Each line in the records below, from the one that contains "IDE and debugger" to the one that contains "with an API key", should be reproduced exactly, the first and last included.

[Items listed in a dataset]
>>>

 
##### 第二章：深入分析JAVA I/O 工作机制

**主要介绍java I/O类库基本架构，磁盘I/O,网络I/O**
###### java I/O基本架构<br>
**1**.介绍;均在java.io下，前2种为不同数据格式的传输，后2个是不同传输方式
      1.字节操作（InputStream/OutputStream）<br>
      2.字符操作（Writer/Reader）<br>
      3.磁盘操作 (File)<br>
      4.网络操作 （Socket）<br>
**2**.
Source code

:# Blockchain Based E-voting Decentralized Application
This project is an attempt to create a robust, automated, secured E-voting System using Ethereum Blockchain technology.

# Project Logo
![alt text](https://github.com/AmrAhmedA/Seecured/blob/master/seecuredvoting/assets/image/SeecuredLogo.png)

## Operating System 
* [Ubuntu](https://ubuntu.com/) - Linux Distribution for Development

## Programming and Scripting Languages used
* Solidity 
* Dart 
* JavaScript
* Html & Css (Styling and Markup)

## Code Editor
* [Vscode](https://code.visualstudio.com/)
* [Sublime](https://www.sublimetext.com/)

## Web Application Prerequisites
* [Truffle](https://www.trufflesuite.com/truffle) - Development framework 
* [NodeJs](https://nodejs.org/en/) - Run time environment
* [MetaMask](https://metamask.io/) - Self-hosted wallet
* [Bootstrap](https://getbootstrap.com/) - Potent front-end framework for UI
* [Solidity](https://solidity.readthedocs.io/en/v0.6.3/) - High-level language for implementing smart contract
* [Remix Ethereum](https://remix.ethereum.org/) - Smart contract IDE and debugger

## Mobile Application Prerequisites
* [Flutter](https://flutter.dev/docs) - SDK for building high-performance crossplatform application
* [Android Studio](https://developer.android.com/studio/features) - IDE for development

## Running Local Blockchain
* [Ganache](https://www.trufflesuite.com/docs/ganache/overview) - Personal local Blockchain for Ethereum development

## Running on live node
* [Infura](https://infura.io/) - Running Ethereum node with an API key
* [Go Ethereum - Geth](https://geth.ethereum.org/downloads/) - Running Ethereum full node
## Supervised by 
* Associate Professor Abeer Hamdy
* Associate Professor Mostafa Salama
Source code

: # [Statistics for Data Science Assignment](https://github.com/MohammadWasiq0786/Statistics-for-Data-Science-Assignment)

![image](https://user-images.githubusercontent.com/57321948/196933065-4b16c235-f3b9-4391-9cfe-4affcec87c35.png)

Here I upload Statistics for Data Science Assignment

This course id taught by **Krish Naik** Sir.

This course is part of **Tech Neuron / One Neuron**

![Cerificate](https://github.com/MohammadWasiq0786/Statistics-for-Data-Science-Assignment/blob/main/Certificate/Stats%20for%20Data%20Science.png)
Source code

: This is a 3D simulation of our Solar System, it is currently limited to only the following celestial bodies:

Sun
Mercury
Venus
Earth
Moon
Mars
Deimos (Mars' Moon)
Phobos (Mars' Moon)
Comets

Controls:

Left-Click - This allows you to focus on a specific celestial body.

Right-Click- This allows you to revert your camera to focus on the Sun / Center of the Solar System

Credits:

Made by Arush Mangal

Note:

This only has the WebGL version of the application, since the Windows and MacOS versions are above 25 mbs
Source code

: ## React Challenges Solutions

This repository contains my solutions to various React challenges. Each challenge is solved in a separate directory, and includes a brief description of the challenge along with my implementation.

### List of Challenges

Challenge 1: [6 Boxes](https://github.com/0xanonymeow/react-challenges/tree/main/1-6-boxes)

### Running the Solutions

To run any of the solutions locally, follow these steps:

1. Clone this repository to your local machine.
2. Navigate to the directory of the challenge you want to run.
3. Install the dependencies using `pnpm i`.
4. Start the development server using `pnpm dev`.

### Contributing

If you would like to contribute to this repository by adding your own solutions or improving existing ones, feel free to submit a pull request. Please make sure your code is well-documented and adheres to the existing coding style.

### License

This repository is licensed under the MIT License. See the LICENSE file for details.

<<<

EXPECTED ANSWER:
* [Remix Ethereum](https://remix.ethereum.org/) - Smart contract IDE and debugger

## Mobile Application Prerequisites
* [Flutter](https://flutter.dev/docs) - SDK for building high-performance crossplatform application
* [Android Studio](https://developer.android.com/studio/features) - IDE for development

## Running Local Blockchain
* [Ganache](https://www.trufflesuite.com/docs/ganache/overview) - Personal local Blockchain for Ethereum development

## Running on live node
* [Infura](https://infura.io/) - Running Ethereum node with an API key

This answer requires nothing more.